(What is needed): Only certain lines below are wanted: those starting at the line containing "When evaluating your" and ending at the line containing "from your work?", both included, each retyped exactly.

━━ Supplied entries

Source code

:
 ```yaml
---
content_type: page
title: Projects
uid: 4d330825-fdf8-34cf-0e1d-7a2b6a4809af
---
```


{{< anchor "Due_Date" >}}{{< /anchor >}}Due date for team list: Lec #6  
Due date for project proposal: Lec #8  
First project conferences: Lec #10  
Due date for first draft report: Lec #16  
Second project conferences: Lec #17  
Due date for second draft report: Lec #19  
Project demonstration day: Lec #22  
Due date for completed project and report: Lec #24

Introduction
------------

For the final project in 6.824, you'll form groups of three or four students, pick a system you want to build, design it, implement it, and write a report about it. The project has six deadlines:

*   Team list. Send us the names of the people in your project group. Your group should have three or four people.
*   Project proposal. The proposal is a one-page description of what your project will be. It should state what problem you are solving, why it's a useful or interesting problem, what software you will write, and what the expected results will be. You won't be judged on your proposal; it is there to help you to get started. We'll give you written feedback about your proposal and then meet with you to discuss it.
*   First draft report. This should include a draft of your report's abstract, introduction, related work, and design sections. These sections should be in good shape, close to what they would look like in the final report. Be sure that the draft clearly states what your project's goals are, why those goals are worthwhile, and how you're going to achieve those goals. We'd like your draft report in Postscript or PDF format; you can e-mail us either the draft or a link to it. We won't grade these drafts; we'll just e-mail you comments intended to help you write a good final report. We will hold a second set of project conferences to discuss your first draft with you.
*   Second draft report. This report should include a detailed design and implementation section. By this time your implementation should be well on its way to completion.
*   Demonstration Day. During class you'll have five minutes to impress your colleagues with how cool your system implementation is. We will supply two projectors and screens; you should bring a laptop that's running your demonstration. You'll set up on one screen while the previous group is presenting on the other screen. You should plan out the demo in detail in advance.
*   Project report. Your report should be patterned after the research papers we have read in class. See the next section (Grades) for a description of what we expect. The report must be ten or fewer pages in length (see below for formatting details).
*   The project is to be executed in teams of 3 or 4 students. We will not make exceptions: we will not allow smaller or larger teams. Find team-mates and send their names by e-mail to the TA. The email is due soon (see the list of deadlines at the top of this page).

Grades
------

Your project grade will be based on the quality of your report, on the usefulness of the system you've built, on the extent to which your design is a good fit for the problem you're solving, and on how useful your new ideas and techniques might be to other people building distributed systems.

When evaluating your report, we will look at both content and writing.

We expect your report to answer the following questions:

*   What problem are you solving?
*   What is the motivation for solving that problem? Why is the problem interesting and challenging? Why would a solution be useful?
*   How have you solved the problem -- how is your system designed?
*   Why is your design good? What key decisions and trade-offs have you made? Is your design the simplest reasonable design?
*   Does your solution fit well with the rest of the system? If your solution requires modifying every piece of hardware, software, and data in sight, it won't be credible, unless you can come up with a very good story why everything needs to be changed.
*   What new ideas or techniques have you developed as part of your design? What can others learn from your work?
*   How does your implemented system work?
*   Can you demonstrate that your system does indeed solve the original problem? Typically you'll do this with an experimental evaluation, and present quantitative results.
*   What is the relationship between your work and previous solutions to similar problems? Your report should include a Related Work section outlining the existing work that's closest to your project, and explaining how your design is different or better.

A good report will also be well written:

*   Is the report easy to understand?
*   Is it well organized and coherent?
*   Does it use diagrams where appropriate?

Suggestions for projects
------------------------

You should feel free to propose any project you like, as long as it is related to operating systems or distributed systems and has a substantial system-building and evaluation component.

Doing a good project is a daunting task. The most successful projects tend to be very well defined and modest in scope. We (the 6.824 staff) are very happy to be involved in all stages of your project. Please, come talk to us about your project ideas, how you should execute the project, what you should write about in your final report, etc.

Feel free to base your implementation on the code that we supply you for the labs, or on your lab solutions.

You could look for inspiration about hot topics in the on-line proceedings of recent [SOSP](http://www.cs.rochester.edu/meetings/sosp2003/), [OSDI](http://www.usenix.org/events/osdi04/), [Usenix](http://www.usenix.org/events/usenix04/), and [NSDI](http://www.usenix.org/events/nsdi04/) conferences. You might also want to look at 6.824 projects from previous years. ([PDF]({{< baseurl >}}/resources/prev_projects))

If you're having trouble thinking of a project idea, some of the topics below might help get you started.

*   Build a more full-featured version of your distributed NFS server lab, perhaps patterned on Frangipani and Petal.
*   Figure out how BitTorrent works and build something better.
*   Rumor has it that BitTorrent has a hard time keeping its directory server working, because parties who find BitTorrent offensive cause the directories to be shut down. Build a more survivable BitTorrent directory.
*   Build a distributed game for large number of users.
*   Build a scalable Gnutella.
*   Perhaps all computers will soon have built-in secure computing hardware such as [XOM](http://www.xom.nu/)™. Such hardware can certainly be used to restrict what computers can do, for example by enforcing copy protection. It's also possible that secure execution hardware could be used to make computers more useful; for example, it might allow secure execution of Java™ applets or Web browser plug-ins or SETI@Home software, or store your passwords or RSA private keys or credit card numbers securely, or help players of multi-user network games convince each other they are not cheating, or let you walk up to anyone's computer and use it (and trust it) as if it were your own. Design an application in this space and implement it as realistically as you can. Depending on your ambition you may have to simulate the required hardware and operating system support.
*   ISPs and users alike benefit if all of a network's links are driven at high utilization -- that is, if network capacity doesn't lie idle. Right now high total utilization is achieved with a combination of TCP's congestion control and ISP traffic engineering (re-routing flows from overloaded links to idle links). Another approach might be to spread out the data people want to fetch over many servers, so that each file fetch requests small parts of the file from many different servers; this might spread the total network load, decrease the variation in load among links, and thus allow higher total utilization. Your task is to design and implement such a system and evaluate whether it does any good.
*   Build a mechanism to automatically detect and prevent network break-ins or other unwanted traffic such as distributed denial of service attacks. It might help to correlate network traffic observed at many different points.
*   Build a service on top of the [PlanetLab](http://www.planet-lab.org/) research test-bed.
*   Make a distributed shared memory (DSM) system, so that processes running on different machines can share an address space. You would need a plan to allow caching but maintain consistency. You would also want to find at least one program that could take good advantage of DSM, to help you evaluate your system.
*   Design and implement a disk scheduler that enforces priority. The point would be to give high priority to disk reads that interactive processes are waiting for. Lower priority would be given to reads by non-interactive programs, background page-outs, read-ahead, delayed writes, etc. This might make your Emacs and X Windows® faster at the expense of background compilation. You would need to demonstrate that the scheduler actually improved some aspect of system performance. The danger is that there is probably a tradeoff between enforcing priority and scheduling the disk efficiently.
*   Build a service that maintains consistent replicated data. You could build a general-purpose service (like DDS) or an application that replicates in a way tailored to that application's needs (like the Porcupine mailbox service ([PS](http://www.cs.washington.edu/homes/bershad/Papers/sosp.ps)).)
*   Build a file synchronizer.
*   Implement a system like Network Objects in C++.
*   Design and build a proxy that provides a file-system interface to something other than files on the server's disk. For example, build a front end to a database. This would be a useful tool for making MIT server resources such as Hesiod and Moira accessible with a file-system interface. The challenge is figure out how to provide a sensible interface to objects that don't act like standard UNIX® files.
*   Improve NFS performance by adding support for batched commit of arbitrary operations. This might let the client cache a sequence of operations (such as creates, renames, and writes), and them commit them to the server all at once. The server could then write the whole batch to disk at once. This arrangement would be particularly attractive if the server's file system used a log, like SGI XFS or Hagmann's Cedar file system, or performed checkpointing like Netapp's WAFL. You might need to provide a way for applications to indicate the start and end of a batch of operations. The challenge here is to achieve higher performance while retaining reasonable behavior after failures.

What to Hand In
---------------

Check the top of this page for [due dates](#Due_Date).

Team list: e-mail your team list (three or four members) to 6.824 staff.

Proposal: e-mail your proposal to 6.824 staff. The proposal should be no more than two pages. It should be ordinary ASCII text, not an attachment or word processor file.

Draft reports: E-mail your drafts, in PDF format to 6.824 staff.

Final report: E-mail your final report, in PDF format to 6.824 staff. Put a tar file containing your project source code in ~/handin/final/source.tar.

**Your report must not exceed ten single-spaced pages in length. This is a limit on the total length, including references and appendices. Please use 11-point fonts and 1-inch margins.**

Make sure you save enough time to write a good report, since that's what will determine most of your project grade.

━━━━

(Solution to this problem):
When evaluating your report, we will look at both content and writing.

We expect your report to answer the following questions:

*   What problem are you solving?
*   What is the motivation for solving that problem? Why is the problem interesting and challenging? Why would a solution be useful?
*   How have you solved the problem -- how is your system designed?
*   Why is your design good? What key decisions and trade-offs have you made? Is your design the simplest reasonable design?
*   Does your solution fit well with the rest of the system? If your solution requires modifying every piece of hardware, software, and data in sight, it won't be credible, unless you can come up with a very good story why everything needs to be changed.
*   What new ideas or techniques have you developed as part of your design? What can others learn from your work?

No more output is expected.